-- Data excerpts follows --
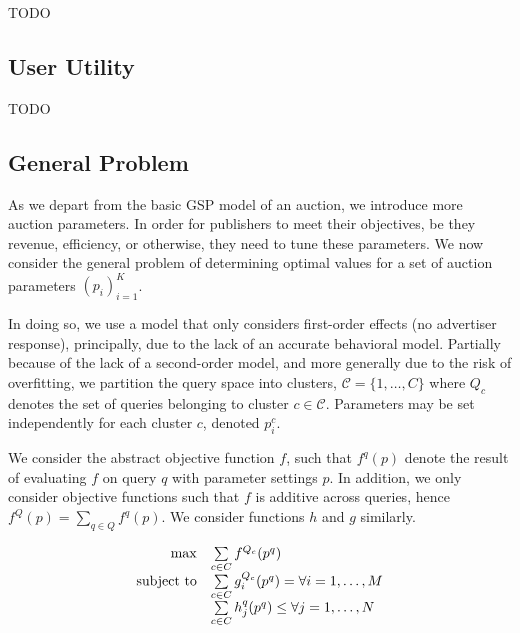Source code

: \documentclass[prodmode,acmtist]{acmsmall} %
\newcommand{\subjectto}{\mathop{\rm {subject\ to}}\nolimits}
\begin{document}
TODO


\subsection{User Utility} %
\label{sub:user_utility}

TODO


\subsection{General Problem} %
\label{sub:general_problem}

As we depart from the basic GSP model of an auction, we introduce more auction parameters.
In order for publishers to meet their objectives, be they revenue, efficiency, or otherwise, they need to tune these parameters.
We now consider the general problem of determining optimal values for a set of auction parameters $(p_i)_{i=1}^K$.

In doing so, we use a model that only considers first-order effects (no advertiser response), principally, due to the lack of an accurate behavioral model.
Partially because of the lack of a second-order model, and more generally due to the risk of overfitting, we partition the query space into clusters, $\mathcal{C} = \{1, \ldots, C\}$ where $Q_c$ denotes the set of queries belonging to cluster $c\in \mathcal{C}$.
Parameters may be set independently for each cluster $c$, denoted $p_i^c$.

We consider the abstract objective function $f$, such that $f^q(p)$ denote the result of evaluating $f$ on query $q$ with parameter settings $p$.
In addition, we only consider objective functions such that $f$ is additive across queries, hence $f^Q(p) = \sum _{q \in Q} f^q(p)$. 
We consider functions $h$ and $g$ similarly.

\begin{equation}
\begin{array}{rl}
\max & \sum\limits_{c \in C} f^{Q_c}(p^q) \\
\subjectto & \sum\limits_{c \in C} g_i^{Q_c}(p^q) = \forall i = 1,\ldots,M \\
                  & \sum\limits_{c \in C} h_j^q(p^q) \le \forall j = 1,\ldots,N\\
\end{array}
\end{equation}
\end{document}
-- Data excerpts concluded --
* _Work request_:
The data must come back word for word, with every picture removed.

* _Final answer_:
Source code

: \documentclass[prodmode,acmtist]{acmsmall} %
\newcommand{\subjectto}{\mathop{\rm {subject\ to}}\nolimits}
\begin{document}
TODO


\subsection{User Utility} %
\label{sub:user_utility}

TODO


\subsection{General Problem} %
\label{sub:general_problem}

As we depart from the basic GSP model of an auction, we introduce more auction parameters.
In order for publishers to meet their objectives, be they revenue, efficiency, or otherwise, they need to tune these parameters.
We now consider the general problem of determining optimal values for a set of auction parameters $(p_i)_{i=1}^K$.

In doing so, we use a model that only considers first-order effects (no advertiser response), principally, due to the lack of an accurate behavioral model.
Partially because of the lack of a second-order model, and more generally due to the risk of overfitting, we partition the query space into clusters, $\mathcal{C} = \{1, \ldots, C\}$ where $Q_c$ denotes the set of queries belonging to cluster $c\in \mathcal{C}$.
Parameters may be set independently for each cluster $c$, denoted $p_i^c$.

We consider the abstract objective function $f$, such that $f^q(p)$ denote the result of evaluating $f$ on query $q$ with parameter settings $p$.
In addition, we only consider objective functions such that $f$ is additive across queries, hence $f^Q(p) = \sum _{q \in Q} f^q(p)$. 
We consider functions $h$ and $g$ similarly.

\begin{equation}
\begin{array}{rl}
\max & \sum\limits_{c \in C} f^{Q_c}(p^q) \\
\subjectto & \sum\limits_{c \in C} g_i^{Q_c}(p^q) = \forall i = 1,\ldots,M \\
                  & \sum\limits_{c \in C} h_j^q(p^q) \le \forall j = 1,\ldots,N\\
\end{array}
\end{equation}
\end{document}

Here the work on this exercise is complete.